> [About this exercise]: The answer must consist of every line below that contains the word "Atlas".

> [Given records]:
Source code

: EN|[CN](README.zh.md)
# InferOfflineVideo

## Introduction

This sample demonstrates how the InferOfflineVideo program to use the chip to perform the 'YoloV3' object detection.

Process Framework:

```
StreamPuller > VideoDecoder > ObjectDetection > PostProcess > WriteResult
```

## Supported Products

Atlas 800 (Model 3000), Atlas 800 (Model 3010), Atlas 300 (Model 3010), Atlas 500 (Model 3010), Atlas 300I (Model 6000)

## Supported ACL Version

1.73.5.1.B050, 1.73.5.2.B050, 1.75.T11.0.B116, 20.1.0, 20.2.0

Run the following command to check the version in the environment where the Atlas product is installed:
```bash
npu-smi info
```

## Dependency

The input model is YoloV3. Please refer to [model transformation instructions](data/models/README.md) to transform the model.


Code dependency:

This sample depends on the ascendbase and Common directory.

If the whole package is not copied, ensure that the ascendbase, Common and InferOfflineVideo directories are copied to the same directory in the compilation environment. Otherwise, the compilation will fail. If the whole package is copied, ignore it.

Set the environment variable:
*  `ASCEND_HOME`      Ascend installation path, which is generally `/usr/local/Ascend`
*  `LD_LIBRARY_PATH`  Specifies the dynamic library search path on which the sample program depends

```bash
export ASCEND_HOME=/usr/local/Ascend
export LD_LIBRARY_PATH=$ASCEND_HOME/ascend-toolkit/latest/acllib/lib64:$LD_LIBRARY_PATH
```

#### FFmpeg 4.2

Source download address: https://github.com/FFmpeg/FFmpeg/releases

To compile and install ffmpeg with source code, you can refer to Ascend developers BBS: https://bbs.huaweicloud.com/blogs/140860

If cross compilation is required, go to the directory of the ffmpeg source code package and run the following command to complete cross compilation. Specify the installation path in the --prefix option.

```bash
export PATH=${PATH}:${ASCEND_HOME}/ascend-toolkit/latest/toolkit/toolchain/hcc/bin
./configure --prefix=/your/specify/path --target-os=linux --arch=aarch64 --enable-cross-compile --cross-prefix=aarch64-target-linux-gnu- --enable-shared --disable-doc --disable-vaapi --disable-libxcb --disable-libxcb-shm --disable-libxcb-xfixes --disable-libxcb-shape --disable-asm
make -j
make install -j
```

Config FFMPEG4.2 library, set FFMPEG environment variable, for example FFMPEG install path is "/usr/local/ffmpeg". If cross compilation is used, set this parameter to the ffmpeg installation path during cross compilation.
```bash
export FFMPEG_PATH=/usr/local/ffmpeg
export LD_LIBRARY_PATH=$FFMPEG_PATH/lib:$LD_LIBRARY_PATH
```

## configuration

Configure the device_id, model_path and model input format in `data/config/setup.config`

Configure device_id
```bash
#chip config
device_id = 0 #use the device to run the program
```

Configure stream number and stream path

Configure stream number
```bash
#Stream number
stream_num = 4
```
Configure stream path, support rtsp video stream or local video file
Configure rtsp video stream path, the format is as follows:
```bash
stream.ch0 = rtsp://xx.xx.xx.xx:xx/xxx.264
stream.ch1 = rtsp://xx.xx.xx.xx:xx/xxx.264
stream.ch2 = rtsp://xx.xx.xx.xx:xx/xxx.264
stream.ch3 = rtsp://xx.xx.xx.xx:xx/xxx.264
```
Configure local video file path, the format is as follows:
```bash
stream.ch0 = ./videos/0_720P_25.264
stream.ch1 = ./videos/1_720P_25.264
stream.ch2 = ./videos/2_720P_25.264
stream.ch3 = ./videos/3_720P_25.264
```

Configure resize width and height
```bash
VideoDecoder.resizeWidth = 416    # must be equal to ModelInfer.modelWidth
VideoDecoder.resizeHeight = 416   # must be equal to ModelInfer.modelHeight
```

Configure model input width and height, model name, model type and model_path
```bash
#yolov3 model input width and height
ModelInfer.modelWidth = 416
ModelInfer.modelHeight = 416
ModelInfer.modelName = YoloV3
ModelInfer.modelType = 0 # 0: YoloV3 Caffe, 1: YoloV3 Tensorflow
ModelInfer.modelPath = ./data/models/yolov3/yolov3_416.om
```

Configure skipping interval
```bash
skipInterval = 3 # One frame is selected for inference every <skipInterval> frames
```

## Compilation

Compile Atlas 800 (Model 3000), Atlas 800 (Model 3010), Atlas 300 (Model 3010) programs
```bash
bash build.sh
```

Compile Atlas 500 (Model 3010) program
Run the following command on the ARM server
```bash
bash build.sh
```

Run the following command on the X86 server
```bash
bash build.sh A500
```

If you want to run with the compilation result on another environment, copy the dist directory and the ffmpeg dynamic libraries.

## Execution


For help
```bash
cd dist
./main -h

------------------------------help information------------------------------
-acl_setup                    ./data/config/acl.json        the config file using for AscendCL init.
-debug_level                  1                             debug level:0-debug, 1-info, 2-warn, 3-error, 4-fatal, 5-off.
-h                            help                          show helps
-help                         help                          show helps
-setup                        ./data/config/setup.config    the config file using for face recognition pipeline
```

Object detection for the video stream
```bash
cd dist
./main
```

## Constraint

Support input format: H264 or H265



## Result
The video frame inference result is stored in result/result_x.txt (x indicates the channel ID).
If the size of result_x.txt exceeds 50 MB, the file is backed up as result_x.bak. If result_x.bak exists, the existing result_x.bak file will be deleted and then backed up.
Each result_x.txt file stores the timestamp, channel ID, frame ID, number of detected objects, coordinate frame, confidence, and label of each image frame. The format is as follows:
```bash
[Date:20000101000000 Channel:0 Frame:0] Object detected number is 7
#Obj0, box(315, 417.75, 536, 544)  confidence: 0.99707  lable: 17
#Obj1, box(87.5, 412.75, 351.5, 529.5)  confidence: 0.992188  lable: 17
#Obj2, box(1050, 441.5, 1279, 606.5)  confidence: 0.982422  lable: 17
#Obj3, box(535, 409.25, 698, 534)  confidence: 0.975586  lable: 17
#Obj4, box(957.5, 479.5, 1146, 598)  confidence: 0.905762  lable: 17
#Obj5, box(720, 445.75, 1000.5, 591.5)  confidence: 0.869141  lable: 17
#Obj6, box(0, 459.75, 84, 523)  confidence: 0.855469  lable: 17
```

> [Answer to this exercise]:
Atlas 800 (Model 3000), Atlas 800 (Model 3010), Atlas 300 (Model 3010), Atlas 500 (Model 3010), Atlas 300I (Model 6000)
Run the following command to check the version in the environment where the Atlas product is installed:
Compile Atlas 800 (Model 3000), Atlas 800 (Model 3010), Atlas 300 (Model 3010) programs
Compile Atlas 500 (Model 3010) program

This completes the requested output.